Blockchain analytics platform Artemis highlighted that though a number of issuers have tried to enter the non-USD stablecoin market, they haven’t been in a position to disrupt the greenback’s hegemony on this asset class. Nonetheless, euro stablecoins have proven constant development.
Artemis: Nearly no non-USD stablecoins exist, Euro stablecoins present constant development
truth
In accordance with knowledge from Artemis, a platform offering blockchain analytics, nearly 99.8% of all stablecoins issued are pegged to the US greenback, proof of the dominance of fiat currencies on this asset class.
$303 billion value of stablecoins are tied to the US greenback, a determine dwarfed by all different currencies mixed.
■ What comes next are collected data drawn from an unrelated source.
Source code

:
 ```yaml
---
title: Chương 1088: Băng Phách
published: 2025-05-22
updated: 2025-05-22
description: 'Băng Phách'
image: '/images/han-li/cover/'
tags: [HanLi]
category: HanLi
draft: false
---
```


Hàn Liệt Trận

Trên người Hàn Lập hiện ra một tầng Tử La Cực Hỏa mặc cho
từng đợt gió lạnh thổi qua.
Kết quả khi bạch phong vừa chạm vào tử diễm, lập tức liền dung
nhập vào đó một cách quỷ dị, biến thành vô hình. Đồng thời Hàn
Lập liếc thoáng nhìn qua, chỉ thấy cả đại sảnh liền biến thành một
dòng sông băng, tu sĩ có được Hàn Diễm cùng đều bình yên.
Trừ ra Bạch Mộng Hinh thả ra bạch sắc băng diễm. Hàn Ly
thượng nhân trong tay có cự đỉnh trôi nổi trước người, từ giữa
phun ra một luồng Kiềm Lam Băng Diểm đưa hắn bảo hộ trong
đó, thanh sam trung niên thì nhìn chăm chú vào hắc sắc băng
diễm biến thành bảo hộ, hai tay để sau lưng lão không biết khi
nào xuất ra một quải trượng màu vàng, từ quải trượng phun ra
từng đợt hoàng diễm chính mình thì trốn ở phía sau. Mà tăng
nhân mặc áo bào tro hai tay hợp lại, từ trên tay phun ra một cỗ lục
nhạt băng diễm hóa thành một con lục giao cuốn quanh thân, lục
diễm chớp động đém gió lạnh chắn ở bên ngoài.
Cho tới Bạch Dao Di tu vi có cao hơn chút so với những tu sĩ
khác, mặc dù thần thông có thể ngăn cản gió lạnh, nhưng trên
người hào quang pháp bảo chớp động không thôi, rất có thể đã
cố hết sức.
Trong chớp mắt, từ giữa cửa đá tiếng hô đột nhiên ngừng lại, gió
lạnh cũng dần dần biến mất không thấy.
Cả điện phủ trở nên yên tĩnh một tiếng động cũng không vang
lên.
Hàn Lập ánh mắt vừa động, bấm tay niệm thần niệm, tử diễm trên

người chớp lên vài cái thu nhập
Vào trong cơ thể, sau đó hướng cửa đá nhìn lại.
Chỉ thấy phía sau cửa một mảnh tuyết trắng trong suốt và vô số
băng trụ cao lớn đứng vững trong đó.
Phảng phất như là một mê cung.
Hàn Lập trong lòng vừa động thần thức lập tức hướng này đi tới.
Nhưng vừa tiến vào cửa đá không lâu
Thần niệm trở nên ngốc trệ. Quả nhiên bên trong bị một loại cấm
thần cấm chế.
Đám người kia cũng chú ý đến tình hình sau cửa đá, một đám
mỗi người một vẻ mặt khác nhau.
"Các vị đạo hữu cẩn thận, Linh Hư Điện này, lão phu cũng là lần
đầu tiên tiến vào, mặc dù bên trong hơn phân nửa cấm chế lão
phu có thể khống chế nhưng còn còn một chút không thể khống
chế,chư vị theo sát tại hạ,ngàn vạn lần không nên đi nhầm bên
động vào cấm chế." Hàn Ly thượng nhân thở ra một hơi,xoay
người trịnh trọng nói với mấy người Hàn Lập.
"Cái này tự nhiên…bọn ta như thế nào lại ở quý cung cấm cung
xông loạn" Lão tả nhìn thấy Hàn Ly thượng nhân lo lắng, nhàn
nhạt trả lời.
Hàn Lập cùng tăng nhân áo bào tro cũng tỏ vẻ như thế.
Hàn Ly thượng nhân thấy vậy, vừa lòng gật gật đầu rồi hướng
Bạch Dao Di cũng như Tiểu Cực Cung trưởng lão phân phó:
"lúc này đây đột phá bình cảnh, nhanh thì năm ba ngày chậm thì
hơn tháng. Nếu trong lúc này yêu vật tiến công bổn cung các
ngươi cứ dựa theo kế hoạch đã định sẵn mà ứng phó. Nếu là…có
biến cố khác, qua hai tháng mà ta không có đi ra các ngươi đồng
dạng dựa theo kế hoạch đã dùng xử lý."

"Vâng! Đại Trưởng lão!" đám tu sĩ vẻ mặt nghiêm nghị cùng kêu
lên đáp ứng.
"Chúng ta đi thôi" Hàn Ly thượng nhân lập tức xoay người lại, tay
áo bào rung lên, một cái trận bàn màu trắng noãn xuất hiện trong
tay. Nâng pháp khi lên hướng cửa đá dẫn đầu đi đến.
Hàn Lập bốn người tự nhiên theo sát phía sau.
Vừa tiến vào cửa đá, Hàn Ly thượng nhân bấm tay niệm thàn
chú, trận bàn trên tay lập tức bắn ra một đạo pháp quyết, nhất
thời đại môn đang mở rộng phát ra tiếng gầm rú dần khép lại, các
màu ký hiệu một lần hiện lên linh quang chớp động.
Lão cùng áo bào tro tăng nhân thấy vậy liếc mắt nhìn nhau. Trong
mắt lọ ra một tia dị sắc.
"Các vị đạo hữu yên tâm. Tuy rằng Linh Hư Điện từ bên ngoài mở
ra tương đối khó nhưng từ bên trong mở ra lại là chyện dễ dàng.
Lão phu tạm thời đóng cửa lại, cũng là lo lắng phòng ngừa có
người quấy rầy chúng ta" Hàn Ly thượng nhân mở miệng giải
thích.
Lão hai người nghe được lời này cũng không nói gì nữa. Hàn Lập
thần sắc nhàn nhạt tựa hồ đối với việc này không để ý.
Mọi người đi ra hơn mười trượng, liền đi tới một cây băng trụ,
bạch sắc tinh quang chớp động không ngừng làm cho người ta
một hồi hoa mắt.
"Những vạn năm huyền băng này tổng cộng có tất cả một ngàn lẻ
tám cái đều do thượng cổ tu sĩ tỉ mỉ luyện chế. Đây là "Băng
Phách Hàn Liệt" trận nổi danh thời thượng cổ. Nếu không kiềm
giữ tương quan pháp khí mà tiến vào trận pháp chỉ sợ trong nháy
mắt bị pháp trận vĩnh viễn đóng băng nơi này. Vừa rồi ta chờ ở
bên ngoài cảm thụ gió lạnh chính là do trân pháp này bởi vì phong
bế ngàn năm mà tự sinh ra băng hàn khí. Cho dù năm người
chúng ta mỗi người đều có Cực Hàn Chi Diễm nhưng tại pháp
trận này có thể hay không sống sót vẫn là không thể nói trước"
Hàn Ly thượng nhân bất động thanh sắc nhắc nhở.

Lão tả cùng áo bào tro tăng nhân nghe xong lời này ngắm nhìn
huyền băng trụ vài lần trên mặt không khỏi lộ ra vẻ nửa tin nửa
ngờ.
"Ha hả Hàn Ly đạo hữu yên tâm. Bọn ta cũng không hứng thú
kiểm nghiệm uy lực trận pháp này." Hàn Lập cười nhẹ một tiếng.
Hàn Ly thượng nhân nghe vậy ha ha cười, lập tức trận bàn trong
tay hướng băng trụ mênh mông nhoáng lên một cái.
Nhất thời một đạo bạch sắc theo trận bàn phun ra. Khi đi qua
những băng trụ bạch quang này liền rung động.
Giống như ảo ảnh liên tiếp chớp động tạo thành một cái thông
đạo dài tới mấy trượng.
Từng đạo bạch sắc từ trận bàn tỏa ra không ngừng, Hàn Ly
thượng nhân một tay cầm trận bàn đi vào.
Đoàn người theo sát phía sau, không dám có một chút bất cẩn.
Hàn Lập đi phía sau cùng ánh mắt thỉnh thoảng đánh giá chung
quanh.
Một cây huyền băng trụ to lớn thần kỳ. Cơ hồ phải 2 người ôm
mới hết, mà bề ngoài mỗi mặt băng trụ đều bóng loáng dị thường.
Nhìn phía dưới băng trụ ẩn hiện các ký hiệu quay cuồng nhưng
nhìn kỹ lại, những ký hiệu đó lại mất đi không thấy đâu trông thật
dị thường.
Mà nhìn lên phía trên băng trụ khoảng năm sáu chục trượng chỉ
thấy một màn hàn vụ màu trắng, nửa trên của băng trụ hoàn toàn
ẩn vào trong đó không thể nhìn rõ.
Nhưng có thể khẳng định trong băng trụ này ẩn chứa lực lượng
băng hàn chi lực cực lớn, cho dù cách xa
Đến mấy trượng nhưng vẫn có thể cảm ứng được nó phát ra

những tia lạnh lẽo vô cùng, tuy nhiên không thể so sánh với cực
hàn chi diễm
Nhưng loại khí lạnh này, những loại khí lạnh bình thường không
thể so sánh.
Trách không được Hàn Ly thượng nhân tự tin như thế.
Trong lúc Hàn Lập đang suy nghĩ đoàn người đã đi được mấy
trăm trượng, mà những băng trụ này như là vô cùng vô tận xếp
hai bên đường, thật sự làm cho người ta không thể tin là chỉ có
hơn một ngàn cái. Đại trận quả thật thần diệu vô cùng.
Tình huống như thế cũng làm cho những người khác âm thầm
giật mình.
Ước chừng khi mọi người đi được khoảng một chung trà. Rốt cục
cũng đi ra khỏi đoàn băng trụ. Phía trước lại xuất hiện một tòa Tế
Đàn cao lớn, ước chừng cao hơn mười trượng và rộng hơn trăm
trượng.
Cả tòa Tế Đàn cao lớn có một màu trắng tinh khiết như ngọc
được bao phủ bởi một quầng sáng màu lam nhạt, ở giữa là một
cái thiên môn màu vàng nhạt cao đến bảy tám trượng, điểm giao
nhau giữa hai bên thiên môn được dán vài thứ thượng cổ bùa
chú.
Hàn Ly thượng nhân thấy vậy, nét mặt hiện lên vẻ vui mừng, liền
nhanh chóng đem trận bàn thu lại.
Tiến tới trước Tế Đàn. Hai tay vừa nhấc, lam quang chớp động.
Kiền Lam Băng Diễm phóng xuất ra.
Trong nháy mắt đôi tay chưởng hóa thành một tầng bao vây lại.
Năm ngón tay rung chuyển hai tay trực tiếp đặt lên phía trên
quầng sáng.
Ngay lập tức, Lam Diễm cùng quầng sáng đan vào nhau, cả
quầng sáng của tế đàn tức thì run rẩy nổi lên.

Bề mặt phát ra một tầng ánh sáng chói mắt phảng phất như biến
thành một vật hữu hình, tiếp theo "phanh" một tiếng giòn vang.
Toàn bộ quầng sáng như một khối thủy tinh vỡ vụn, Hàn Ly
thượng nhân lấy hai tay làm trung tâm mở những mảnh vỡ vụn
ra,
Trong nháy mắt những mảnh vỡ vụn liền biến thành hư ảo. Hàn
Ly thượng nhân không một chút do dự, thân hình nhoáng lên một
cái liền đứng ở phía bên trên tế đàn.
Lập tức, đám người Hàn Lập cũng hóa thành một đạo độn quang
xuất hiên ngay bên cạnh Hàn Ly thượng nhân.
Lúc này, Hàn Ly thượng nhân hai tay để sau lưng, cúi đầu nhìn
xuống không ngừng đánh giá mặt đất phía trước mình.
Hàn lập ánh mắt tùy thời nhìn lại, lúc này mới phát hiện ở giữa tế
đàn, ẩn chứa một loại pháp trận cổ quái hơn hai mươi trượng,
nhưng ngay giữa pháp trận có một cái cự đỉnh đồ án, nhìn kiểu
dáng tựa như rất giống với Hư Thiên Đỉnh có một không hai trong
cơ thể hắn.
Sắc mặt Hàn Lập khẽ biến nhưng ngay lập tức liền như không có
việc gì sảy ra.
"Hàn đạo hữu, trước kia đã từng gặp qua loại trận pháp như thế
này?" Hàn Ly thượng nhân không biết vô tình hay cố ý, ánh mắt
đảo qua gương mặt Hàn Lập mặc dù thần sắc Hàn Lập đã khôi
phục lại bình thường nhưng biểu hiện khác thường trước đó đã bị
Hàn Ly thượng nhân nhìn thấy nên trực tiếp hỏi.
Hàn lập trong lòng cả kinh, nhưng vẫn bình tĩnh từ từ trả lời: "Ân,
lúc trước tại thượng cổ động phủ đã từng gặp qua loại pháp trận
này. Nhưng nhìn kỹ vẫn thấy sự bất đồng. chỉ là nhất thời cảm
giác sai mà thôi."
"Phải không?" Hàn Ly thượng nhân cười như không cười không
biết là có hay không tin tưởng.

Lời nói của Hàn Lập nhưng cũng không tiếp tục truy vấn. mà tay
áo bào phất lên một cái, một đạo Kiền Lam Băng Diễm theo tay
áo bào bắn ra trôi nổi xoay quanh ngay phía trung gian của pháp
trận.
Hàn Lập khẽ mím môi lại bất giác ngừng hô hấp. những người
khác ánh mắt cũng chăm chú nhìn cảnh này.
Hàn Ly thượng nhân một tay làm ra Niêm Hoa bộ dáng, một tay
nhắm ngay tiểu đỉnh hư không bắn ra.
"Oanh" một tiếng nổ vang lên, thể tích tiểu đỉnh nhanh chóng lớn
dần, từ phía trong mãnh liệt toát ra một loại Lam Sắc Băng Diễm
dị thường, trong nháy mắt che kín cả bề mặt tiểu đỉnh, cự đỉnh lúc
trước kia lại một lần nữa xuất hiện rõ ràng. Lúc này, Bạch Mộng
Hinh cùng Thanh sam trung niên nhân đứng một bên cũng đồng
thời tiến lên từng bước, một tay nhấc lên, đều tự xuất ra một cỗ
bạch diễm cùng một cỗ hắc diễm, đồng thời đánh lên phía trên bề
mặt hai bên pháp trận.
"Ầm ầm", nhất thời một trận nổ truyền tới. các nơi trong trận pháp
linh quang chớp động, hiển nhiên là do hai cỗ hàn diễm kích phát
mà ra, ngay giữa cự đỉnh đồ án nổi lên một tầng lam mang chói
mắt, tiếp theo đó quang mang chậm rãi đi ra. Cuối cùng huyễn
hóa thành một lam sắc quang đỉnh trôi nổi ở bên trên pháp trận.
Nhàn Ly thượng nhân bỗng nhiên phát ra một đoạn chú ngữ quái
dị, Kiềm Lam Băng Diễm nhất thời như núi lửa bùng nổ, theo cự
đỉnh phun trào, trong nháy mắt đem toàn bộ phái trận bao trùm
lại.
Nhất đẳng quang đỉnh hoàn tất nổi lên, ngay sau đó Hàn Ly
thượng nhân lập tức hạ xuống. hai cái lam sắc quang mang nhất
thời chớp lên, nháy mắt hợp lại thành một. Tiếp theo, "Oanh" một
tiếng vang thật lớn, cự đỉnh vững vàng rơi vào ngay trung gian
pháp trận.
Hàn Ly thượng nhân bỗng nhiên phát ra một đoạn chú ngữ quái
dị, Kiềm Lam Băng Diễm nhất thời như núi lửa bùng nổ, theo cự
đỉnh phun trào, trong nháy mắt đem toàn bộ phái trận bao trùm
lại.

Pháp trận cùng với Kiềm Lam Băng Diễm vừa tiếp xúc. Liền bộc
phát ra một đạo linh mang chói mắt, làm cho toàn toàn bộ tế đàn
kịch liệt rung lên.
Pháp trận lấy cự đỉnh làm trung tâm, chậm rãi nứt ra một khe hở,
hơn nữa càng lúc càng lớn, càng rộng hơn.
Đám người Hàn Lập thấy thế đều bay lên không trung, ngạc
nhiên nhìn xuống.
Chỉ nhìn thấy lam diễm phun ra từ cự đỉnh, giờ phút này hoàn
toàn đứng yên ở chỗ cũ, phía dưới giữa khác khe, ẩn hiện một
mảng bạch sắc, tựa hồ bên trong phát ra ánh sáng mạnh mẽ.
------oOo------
Artemis addressed this truth on social media, claiming that makes an attempt to introduce stablecoins linked to currencies have to date failed.
It acknowledged:
Nobody needs a stablecoin apart from USD. Over 5 years, dozens of recent issuers have been tried in each main forex, however none have made any progress in dethroning the greenback.
Euro-based stablecoins solely quantity to 0.18% of the stablecoin market, a small quantity in comparison with the share of dollar-based stablecoins. Nonetheless, Circle’s Patrick Hansen emphasised that this quantity is more likely to proceed to develop.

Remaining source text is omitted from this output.